REW 105 | Driving For Dollars

Driving For Dollars: By nature, women can be more endearing, and people find it easier to open up and be vulnerable to a woman.


I sat down with my wife, I was like, “How do we do this? I want to do this. I want to give back.” She said, “Why don’t you teach some people? You’re amazing at teaching. Why don’t you teach people what you’re doing to make $500,000?” I’m like, “You’re genius.” That’s what I did. I went to my mentor, Tom Krol. I said, “Tom, I need ten people that will implement my marketing system. Find me ten people. I’m going to teach them and coach them because I want to put $1 million into their business. It had everything to do with putting money in their business.”

He said, “First of all, 100%, you’re doing that. I love it. I’m going to help you. I’m going to find the people, but you’re not allowed to coach for free because they won’t take it seriously and won’t implement.” He made me charge him money first. It was only like a couple of thousand bucks. It wasn’t much, but we quickly got those first ten students. I started teaching them what I had learned and what I was doing. The craziest thing happened. The more I taught them, the more I realized how many holes I had in my business and all the mistakes I was making, which were very expensive mistakes.

I look back, it makes me cringe, but because of that, I made $1.2 million that year. It’s because of all the efficiencies that were put in place and what I learned from my students. The more valuable and even better than the money that I made was the love of coaching and the a-ha moment that, “This is what I want to do with my time. This is what I want to do with my life.”

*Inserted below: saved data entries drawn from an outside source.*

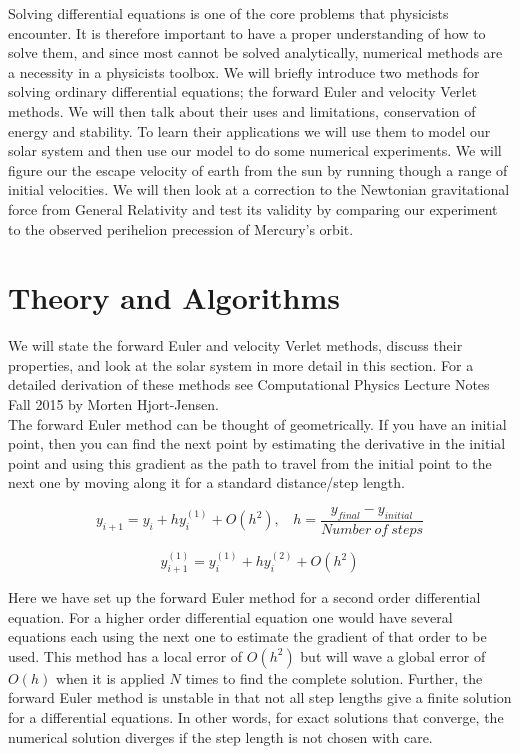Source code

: \documentclass[a4paper,11pt]{article}
\begin{document}
{Solving differential equations is one of the core problems that physicists encounter. It is therefore important to have a proper understanding of how to solve them, and since most cannot be solved analytically, numerical methods are a necessity in a physicists toolbox. We will briefly introduce two methods for solving ordinary differential equations; the forward Euler and velocity Verlet methods. We will then talk about their uses and limitations, conservation of energy and stability. To learn their applications we will use them to model our solar system and then use our model to do some numerical experiments. We will figure our the escape velocity of earth from the sun by running though a range of initial velocities. We will then look at a correction to the Newtonian gravitational force from General Relativity and test its validity by comparing our experiment to the observed perihelion precession of Mercury's orbit. 





\section*{Theory and Algorithms}

We will state the forward Euler and velocity Verlet methods, discuss their properties, and look at the solar system in more detail in this section. For a detailed derivation of these methods see Computational Physics Lecture Notes Fall 2015 \cite{M.Hjort-Jensen_CompFys} by Morten Hjort-Jensen.\\

The forward Euler method can be thought of geometrically. If you have an initial point, then you can find the next point by estimating the derivative in the initial point and using this gradient as the path to travel from the initial point to the next one by moving along it for a standard distance/step length. 

\begin{equation}
y_{i+1} = y_i + h y^{(1)}_{i} + O(h^2), \: \: \: \: h = \frac{y_{final}-y_{initial}}{Number\: of\: steps}
\label{Euler}	
\end{equation}

\begin{equation*}
y^{(1)}_{i+1} = y^{(1)}_i + h y^{(2)}_i + O(h^2)
\end{equation*}

Here we have set up the forward Euler method for a second order differential equation. For a higher order differential equation one would have several equations each using the next one to estimate the gradient of that order to be used. This method has a local error of $O(h^2)$ but will wave a global error of $O(h)$ when it is applied $N$ times to find the complete solution. Further, the forward Euler method is unstable in that not all step lengths give a finite solution for a differential equations. In other words, for exact solutions that converge, the numerical solution diverges if the step length is not chosen with care. \\

}
\end{document}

My very first student, a few years later, texted me. He said, “I alone have now made over $1 million from what you taught me.” Michael McLeish in Greenville, South Carolina. Scott Dalinger, his very first deal with me made $113,000, quit his corporate job, and is making an absolute fortune still to this day in Portland. These original students were absolutely crushing it. I found so much fulfillment from it and I wanted to do more of it.

At the end of 2019, we did over $1.2 million and I wanted to go into coaching. I wanted to make that transition. I was still very much a big part of my real estate investing and wholesaling business. I had to find people and replace myself completely, so I didn’t even have to go on appointments. I wanted to keep the business running. The next year after, 2020, when I completely walked away from it, we only did $700,000 in income. Now we’re much higher than we ever were. This last year, 2021 was insane. We made a lot of money. I walked away from money to become a coach.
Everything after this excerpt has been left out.